Records contained in a dataset
Content starts
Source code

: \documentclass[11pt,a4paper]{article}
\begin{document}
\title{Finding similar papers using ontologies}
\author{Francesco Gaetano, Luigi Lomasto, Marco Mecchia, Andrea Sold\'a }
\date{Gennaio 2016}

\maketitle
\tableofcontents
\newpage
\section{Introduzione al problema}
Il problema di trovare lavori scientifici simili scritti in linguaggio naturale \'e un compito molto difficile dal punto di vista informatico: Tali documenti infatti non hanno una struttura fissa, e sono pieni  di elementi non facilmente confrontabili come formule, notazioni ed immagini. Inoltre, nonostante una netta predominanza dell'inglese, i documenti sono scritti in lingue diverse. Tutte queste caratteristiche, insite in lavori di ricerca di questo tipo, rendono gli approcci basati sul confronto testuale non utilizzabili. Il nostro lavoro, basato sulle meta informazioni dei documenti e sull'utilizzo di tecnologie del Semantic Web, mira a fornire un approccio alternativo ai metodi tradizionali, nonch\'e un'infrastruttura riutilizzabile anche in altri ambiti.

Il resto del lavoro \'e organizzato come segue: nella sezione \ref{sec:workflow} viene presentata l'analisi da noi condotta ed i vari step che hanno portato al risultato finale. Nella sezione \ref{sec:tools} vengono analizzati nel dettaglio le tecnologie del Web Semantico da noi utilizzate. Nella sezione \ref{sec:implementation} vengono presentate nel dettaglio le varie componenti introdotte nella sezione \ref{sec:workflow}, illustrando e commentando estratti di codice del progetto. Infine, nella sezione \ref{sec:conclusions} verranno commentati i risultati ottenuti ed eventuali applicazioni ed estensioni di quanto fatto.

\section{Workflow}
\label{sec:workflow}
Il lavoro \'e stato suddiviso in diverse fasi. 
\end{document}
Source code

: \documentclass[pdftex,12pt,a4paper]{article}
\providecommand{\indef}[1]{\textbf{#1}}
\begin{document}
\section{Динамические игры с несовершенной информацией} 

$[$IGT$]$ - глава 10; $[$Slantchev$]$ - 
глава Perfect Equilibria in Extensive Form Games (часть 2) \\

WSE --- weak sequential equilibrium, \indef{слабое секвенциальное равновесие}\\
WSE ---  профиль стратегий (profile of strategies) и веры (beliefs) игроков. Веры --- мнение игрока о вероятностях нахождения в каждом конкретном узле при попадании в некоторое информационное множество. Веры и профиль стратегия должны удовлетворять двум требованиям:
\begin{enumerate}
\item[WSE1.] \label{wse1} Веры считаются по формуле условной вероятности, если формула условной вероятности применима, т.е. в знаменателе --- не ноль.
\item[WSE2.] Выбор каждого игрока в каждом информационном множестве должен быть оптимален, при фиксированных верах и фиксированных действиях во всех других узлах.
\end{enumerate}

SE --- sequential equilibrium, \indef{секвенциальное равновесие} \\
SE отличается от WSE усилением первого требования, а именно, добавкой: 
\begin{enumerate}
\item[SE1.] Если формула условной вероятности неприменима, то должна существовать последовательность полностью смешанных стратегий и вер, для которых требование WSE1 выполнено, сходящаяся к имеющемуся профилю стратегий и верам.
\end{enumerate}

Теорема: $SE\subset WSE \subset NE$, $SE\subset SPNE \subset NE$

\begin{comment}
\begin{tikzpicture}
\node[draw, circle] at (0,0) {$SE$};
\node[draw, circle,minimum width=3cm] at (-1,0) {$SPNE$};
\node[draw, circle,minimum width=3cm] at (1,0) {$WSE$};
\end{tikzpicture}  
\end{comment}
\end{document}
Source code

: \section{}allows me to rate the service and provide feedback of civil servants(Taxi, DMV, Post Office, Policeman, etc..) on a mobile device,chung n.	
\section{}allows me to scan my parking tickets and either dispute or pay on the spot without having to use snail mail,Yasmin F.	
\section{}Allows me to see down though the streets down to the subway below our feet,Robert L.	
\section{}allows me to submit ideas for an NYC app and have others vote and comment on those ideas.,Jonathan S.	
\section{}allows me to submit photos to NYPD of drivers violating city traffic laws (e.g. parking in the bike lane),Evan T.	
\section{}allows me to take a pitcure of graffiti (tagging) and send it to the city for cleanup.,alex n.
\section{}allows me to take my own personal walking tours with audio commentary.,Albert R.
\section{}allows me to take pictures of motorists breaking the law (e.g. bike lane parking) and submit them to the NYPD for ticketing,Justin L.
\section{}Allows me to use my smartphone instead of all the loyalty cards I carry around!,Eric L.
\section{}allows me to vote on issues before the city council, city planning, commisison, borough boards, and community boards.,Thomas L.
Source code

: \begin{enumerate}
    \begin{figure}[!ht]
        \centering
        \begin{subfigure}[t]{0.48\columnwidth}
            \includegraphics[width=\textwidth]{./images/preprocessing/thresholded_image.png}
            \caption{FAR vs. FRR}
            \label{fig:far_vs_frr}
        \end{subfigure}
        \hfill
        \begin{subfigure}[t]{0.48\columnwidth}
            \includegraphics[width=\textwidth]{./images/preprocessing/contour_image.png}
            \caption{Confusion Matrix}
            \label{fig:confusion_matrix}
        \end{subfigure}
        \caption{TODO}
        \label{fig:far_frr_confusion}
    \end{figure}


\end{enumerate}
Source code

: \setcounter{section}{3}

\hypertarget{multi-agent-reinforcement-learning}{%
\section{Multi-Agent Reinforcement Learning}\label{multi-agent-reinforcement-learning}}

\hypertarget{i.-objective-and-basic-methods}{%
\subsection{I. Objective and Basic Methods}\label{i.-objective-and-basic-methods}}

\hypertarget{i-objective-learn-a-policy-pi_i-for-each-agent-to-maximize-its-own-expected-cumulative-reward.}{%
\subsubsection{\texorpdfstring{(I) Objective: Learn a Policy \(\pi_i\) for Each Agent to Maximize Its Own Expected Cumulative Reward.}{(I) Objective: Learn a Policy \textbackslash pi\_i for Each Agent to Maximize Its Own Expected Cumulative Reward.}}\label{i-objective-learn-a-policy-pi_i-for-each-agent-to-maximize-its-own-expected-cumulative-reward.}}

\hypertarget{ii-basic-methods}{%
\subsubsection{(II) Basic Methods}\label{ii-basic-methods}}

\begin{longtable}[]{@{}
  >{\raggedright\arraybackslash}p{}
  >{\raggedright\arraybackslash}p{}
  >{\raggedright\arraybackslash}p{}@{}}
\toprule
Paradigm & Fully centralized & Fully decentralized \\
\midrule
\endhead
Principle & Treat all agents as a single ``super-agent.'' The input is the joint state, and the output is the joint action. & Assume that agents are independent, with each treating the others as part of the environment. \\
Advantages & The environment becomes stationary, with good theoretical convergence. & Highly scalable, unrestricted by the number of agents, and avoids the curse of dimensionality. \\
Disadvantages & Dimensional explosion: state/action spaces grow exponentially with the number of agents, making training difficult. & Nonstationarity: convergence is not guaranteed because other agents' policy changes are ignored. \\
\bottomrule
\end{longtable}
Content ends
● **Task details**
In the records above, find each line that mentions the string "minimum", then copy it.

● **Reply to the exercise**
\node[draw, circle,minimum width=3cm] at (-1,0) {$SPNE$};
\node[draw, circle,minimum width=3cm] at (1,0) {$WSE$};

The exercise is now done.